Sign up for The VAR Guy’s Weekly Newsletter, Webcasts and Resource Center. Follow The VAR Guy via RSS, Facebook and Twitter. Follow experts at VARtweet. Read The VAR Guy’s editorial disclosures here.
Chris – are you planning to sit down with representatives of other companies in this area like Quest and Likewise?
A balanced review would be really helpful. Like many SIs, we find every vendor sponsors their own review and it’s hard to separate fact from fiction and ads from editorial.
Please do the needful!
Systems Integrator: yes! Speaking with Likewise tomorrow, in fact. Stay tuned.
Ironically, I’m speaking with Likewise tomorrow as well, and that talk was triggered by your previous Centrify article.
We’re a smaller 2-year college that is looking to integrate more closely, read enforce group policies, into our network. I also like the natural progression of leveraging these solutions to make it more streamlined to bring in Linux machines as well.
Keep up this thread! It’s VERY helpful for me to not have to 1-off each of these products and be subjected to the marketing speak of each.
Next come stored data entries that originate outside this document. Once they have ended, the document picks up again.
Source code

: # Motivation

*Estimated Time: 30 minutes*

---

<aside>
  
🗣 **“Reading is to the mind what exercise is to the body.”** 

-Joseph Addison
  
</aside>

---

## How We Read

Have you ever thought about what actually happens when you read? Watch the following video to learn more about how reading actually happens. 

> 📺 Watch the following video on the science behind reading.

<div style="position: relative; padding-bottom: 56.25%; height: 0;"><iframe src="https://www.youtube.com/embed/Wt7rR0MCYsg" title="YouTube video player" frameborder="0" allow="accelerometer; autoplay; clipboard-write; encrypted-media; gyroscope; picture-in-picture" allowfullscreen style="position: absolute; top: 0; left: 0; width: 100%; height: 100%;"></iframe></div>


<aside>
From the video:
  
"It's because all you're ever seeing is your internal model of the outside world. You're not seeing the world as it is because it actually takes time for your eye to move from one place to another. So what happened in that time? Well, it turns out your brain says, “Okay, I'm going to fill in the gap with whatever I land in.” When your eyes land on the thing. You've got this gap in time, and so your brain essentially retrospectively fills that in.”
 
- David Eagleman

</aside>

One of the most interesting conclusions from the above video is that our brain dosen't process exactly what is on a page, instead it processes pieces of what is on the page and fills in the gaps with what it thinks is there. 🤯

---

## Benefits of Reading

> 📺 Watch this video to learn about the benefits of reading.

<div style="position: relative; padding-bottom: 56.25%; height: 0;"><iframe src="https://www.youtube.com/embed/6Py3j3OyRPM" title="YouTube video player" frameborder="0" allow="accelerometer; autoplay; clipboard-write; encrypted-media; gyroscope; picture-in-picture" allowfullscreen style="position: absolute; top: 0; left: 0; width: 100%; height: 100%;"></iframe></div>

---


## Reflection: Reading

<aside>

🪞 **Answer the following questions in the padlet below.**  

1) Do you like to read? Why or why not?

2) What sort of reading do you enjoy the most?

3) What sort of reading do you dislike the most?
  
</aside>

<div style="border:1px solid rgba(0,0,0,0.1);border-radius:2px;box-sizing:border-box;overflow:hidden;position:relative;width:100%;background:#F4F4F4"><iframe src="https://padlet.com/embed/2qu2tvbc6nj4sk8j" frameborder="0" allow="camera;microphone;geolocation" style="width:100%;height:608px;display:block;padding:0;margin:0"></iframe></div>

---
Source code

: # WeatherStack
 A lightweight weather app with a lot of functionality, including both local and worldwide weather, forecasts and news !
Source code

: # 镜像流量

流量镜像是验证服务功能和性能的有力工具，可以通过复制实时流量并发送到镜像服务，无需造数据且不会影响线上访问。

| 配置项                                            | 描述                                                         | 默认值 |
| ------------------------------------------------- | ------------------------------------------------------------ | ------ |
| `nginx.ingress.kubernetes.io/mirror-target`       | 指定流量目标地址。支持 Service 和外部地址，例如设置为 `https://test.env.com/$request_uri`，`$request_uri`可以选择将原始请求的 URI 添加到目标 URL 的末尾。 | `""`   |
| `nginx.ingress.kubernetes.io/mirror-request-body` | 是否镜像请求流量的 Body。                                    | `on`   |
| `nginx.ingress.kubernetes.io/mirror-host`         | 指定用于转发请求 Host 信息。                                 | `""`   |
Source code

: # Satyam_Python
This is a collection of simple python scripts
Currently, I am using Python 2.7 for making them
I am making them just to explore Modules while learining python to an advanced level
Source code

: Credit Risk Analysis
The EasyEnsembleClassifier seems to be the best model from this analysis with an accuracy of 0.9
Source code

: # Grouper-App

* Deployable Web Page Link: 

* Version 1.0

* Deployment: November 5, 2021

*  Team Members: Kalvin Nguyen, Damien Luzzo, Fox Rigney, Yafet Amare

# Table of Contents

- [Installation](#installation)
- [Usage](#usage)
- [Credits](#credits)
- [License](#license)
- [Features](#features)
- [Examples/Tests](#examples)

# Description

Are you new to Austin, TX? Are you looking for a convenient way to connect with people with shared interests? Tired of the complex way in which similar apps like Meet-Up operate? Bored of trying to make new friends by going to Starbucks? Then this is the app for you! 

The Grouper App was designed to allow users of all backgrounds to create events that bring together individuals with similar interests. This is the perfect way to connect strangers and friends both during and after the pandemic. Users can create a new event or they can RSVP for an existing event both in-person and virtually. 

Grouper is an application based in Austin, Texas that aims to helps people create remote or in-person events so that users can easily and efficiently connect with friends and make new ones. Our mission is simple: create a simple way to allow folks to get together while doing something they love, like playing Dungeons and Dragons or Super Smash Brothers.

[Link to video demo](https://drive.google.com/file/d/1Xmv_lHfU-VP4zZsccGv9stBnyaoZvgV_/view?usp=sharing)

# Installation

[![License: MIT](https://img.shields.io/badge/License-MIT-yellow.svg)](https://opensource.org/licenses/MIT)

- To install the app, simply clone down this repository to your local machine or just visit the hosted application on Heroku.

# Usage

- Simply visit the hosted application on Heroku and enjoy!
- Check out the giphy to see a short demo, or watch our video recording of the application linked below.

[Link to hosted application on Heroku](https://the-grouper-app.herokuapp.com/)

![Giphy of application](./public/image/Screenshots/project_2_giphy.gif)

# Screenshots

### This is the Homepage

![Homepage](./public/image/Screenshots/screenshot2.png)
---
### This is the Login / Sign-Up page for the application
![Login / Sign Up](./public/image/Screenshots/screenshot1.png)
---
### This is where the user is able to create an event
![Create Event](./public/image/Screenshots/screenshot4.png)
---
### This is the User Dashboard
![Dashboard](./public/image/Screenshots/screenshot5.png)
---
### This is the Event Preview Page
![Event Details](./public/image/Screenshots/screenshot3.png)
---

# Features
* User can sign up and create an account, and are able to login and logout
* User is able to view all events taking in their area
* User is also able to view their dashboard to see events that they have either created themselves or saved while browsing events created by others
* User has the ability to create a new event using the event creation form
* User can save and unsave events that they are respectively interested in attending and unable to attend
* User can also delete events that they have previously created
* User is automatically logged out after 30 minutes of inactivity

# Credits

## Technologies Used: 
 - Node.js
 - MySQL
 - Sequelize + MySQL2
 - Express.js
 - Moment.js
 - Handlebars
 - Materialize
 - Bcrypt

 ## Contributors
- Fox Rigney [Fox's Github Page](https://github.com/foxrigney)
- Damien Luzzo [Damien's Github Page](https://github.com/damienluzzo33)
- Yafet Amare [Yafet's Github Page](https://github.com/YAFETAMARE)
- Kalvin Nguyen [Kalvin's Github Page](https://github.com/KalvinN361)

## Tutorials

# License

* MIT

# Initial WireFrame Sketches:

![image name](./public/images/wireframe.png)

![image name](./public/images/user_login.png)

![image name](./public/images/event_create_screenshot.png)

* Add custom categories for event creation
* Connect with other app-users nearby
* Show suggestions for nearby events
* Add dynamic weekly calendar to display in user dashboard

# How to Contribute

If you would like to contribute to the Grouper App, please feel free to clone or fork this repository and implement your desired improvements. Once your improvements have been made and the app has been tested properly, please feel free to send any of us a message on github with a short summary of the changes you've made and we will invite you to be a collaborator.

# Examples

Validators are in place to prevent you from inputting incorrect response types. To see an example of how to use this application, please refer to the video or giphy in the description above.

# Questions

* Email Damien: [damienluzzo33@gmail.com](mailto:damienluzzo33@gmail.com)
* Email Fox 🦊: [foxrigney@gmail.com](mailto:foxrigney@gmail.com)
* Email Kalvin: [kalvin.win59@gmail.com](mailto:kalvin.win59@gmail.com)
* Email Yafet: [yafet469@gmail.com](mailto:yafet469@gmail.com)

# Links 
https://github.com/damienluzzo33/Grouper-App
I’d like simple comparisons of the similarities and differences in the implementation of the same basic concept; feature comparisons are a must. I think it would be good to get a statement from each as to how they feel that they differentiate their solution from the pack.
I’d also like to understand what of their solution is Open vs Closed source. I’m not too keen on bringing in a closed solution so I can better integrate my open source… it just feels a little wrong.
Keep up the great work!
Michael: glad you’re finding this material useful. I do have some intriguing material from Centrify on how its developers believe they stand out, which we should be writing up shortly, along with the Likewise take on the same topic.
I haven’t seen as much buzz around Quest as an AD solution for Unix machines. Have you looked into it as well as Centrify and Likewise?
Check out QAS – Quest Authentication Services. It integrates with AD.